(Beginning of Data supplied)

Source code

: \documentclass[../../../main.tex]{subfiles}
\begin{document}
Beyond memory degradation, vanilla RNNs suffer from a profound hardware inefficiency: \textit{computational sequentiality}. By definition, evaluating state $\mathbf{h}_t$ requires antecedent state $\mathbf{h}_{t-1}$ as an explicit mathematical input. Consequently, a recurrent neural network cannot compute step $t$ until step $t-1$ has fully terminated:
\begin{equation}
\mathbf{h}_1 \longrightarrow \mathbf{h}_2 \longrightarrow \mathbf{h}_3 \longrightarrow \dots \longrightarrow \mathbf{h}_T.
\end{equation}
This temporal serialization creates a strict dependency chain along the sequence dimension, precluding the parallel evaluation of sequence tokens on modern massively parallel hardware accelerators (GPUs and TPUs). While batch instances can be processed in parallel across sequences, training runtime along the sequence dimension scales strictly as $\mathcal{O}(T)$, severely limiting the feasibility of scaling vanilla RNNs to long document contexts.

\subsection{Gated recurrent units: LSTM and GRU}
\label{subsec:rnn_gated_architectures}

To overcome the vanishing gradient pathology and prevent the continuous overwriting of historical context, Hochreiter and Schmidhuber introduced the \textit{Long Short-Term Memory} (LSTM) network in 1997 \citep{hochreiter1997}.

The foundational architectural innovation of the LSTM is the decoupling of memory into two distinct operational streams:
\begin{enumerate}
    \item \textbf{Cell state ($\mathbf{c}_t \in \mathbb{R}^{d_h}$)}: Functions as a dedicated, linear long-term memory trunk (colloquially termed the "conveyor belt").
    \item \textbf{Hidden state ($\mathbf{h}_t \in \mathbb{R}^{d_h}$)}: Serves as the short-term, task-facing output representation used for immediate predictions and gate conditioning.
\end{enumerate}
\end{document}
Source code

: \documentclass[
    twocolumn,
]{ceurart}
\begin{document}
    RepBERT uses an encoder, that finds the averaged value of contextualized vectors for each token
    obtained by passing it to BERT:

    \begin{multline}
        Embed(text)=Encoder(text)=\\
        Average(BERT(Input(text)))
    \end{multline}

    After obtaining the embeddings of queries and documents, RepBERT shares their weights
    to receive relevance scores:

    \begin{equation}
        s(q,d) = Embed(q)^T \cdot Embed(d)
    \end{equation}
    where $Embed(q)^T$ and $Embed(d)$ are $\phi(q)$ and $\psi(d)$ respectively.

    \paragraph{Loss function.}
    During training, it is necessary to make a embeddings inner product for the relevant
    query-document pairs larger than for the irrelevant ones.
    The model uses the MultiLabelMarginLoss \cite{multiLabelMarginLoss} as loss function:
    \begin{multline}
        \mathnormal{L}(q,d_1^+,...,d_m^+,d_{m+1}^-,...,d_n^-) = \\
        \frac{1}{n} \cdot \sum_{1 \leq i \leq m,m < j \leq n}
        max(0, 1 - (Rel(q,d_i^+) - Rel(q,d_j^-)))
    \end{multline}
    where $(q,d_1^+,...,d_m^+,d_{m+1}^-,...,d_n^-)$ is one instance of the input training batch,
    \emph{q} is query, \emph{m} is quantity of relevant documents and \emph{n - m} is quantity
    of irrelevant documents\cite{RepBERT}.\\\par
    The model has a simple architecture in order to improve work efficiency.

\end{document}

(End of Data supplied)

▶ Exercise details
When the word "model" occurs in a line above, list that line.

▶ Written answer
    The model uses the MultiLabelMarginLoss \cite{multiLabelMarginLoss} as loss function:
    The model has a simple architecture in order to improve work efficiency.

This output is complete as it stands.